Even the dialogues are too dramatic; cringe-worthy at best. It always involves the ‘underdog, from rags to riches’ story. A lot of heavy drama and crying scenes unlike the foreign counterparts where they deal with realistic and relevant subjects.
2. Predictable Ending
These recurring and common plots lack the twists and turns that make viewers anticipate the next episode. They don’t stimulate the brain so much as to what could happen next. Dramas watched on local channels almost all have happy endings. It’s like watching the first 2 to three episodes already gives away what the ending would be. No thrill.
In addition, the dialogues are always dramatic or cheesy/over-the-top, something that you could never see nor hear in real life.
3. Different title, same faces.
Although there is no scarcity of great actors and actresses in the country, already famous figures top bill the projects to ensure ratings especially with major networks. It is because there is the so-called ‘Network war’, networks fighting for higher ratings. Networks are very particular about their rivalry and which one have the bigger viewership, hence, they don’t often take risks on giving out roles to new faces in the industry. Fresh faces or newbies are usually just found in reality or supporting roles.

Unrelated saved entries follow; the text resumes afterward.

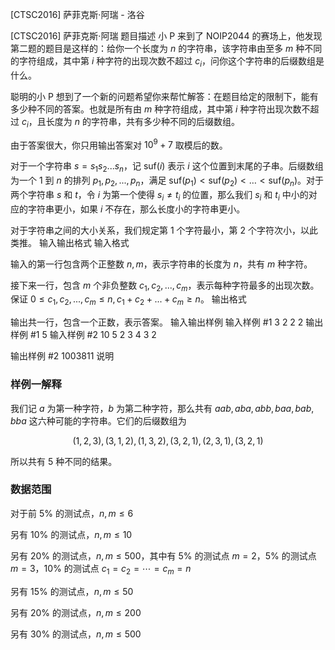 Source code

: 



[CTSC2016] 萨菲克斯·阿瑞 - 洛谷














[CTSC2016] 萨菲克斯·阿瑞
题目描述
小 P 来到了 NOIP2044 的赛场上，他发现第二题的题目是这样的：给你一个长度为 $n$ 的字符串，该字符串由至多 $m$ 种不同的字符组成，其中第 $i$ 种字符的出现次数不超过 $c_i$，问你这个字符串的后缀数组是什么。

聪明的小 P 想到了一个新的问题希望你来帮忙解答：在题目给定的限制下，能有多少种不同的答案。也就是所有由 $m$ 种字符组成，其中第 $i$ 种字符出现次数不超过 $c_i$，且长度为 $n$ 的字符串，共有多少种不同的后缀数组。

由于答案很大，你只用输出答案对 $10^9+7$ 取模后的数。

对于一个字符串 $s=s_1s_2...s_n$，记 $\mathrm{suf}(i)$ 表示 $i$ 这个位置到末尾的子串。后缀数组为一个 $1$ 到 $n$ 的排列 $p_1,p_2,...,p_n$，满足 $\mathrm{suf}(p_1) <  \mathrm{suf}(p_2) <  \dots  <  \mathrm{suf}(p_n)$。对于两个字符串 $s$ 和 $t$，令 $i$ 为第一个使得 $s_i \neq t_i$ 的位置，那么我们 $s_i$ 和 $t_i$ 中小的对应的字符串更小，如果 $i$ 不存在，那么长度小的字符串更小。

对于字符串之间的大小关系，我们规定第 $1$ 个字符最小，第 $2$ 个字符次小，以此类推。
输入输出格式
输入格式

输入的第一行包含两个正整数 $n,m$，表示字符串的长度为 $n$，共有 $m$ 种字符。

接下来一行，包含 $m$ 个非负整数 $c_1,c_2,...,c_m$，表示每种字符最多的出现次数。保证 $0 \leq c_1,c_2,...,c_m \leq n,c_1+c_2+...+c_m \geq n$。
输出格式

输出共一行，包含一个正数，表示答案。
输入输出样例
输入样例 #1
3 2
2 2
输出样例 #1
5
输入样例 #2
10 5
2 3 4 3 2

输出样例 #2
1003811
说明
### 样例一解释

我们记 $a$ 为第一种字符，$b$ 为第二种字符，那么共有 $aab,aba,abb,baa,bab,bba$ 这六种可能的字符串。它们的后缀数组为

$$(1,2,3),(3,1,2),(1,3,2),(3,2,1),(2,3,1),(3,2,1)$$

所以共有 $5$ 种不同的结果。

### 数据范围

对于前 $5\%$ 的测试点，$n, m \leq 6$

另有 $10\%$ 的测试点，$n, m \leq 10$

另有 $20\%$ 的测试点，$n, m \leq 500$，其中有 $5\%$ 的测试点 $m = 2$，$5\%$ 的测试点 $m = 3$，$10\%$ 的测试点 $c_1 = c_2 = \cdots = c_m = n$

另有 $15\%$ 的测试点，$n,m\leq 50$

另有 $20\%$ 的测试点，$n, m \leq 200$

另有 $30\%$ 的测试点，$n, m \leq 500$






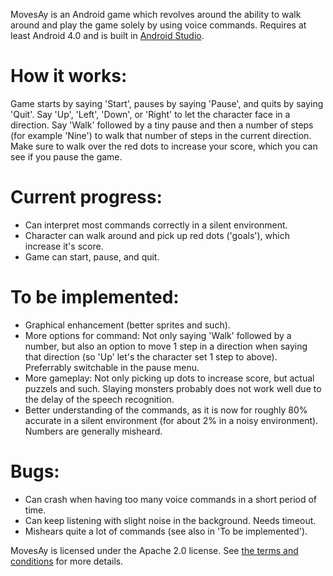 MovesAy is an Android game which revolves around the ability to walk around and play the game solely by using voice commands.
Requires at least Android 4.0 and is built in [Android Studio](https://developer.android.com/sdk/index.html).

How it works:
=============

Game starts by saying 'Start', pauses by saying 'Pause', and quits by saying 'Quit'.
Say 'Up', 'Left', 'Down', or 'Right' to let the character face in a direction. 
Say 'Walk' followed by a tiny pause and then a number of steps (for example 'Nine') to walk that number of steps 
in the current direction.
Make sure to walk over the red dots to increase your score, which you can see if you pause the game.

Current progress:
=================

- Can interpret most commands correctly in a silent environment.
- Character can walk around and pick up red dots ('goals'), which increase it's score.
- Game can start, pause, and quit.

To be implemented:
==================

- Graphical enhancement (better sprites and such).
- More options for command: Not only saying 'Walk' followed by a number, but also an option to move 1 step in a direction
when saying that direction (so 'Up' let's the character set 1 step to above). Preferrably switchable in the pause menu.
- More gameplay: Not only picking up dots to increase score, but actual puzzels and such. Slaying monsters probably does
not work well due to the delay of the speech recognition.
- Better understanding of the commands, as it is now for roughly 80% accurate in a silent environment 
(for about 2% in a noisy environment). Numbers are generally misheard.

Bugs:
=====

- Can crash when having too many voice commands in a short period of time.
- Can keep listening with slight noise in the background. Needs timeout.
- Mishears quite a lot of commands (see also in 'To be implemented').

MovesAy is licensed under the Apache 2.0 license. See [the terms and
conditions](http://www.apache.org/licenses/LICENSE-2.0) for more details.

4. Forced twists and the tiring, recurring events for the sake of longevity
As long as the drama still has average or satisfactory rating, they milk it dry. It doesn’t matter if the storyline doesn’t make sense anymore. They can invite other big names in the industry for cameo or short-lived character just to add few more episodes as long as they retain the main character. It doesn’t even matter how many times the lead actor dies and comes back to life. As long as there are still a decent number of viewers, the protagonist comes back richer or prettier or more handsome and is getting revenge no matter what.
To make it short, commercial value precedes quality and sense. Still not enough reason? These mainstream media and network think that the Filipinos are still as naïve and simpleminded as they think they were when they had no other choice but to watch what’s made available to them. They forgot that with the development and technology, more choices are presented and it allows us to improve our tastes and expectations. Hopefully, the local industry would realize and take action to live up to expectations and refine their craft to be at par with their foreign counterparts. It is never too late. We are waiting for it to happen. It would be a true bliss watching the actors rather than reading subtitles trying to catch the actors’ faces. Until then, let me just enjoy while trying to understand what little Korean words I know.